2. Initialize Tracking Variables
max_ending = max_so_far = nums[0]
max_ending: Current subarray sum ending at the current position.
max_so_far: The maximum sum found so far across all subarrays.
Both are initialized to the first element of the list, because:
Even if the array has all negative numbers, we want the best single value.
3. Iterate Through the Array (Starting from Second Element)
for x in nums[1:]:
Starts looping from the second element (index 1) to the end.

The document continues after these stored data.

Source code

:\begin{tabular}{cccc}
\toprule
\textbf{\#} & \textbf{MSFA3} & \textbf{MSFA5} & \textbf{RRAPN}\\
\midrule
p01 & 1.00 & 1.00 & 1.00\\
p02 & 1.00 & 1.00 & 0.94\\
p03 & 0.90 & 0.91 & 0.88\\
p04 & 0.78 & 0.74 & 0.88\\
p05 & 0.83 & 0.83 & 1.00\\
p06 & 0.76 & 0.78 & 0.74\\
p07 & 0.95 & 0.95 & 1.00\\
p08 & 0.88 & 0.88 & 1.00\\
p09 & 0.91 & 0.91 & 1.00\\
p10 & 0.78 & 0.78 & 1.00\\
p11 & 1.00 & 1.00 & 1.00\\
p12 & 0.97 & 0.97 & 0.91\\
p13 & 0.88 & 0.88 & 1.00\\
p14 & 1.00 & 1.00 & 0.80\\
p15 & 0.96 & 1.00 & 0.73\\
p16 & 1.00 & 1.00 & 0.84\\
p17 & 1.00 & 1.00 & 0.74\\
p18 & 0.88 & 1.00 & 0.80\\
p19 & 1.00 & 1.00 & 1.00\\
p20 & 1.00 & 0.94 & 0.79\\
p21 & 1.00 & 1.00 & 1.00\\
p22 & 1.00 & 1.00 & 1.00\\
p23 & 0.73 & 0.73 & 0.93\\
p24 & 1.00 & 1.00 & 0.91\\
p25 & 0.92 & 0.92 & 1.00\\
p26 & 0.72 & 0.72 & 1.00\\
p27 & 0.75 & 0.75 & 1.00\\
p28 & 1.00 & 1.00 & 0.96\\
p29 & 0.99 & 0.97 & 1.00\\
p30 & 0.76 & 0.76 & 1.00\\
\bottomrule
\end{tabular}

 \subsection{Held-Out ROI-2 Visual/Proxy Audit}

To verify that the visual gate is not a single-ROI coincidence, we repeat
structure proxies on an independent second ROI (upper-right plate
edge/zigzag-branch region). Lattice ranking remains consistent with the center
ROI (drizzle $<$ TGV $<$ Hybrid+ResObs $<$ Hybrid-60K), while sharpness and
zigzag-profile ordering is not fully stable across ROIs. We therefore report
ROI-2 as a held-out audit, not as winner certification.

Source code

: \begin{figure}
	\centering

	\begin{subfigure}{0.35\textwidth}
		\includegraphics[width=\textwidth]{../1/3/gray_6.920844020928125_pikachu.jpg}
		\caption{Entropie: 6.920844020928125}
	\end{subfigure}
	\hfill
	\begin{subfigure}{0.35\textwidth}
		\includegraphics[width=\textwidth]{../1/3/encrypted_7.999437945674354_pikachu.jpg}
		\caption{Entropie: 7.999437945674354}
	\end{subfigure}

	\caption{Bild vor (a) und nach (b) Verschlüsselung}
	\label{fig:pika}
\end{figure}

x is the current number in the array.
4. Update the Current Maximum Ending Here
max_ending = max(x, max_ending + x)
This is the core idea of Kadane’s algorithm.
It decides:
Should we start a new subarray at x?
Or should we extend the current subarray by adding x?
It takes the maximum of:
x → starting fresh
max_ending + x → extending the previous subarray
5. Update the Global Maximum So Far
max_so_far = max(max_so_far, max_ending)
Updates max_so_far to be the larger of:
The current max_so_far
The new max_ending
This ensures we always track the highest subarray sum seen so far.
6. Return the Result
return max_so_far
Returns the maximum subarray sum found.
7. Function Call and Print Result
print(max_subarray([-2,1,-3,4,-1,2,1,-5,4]))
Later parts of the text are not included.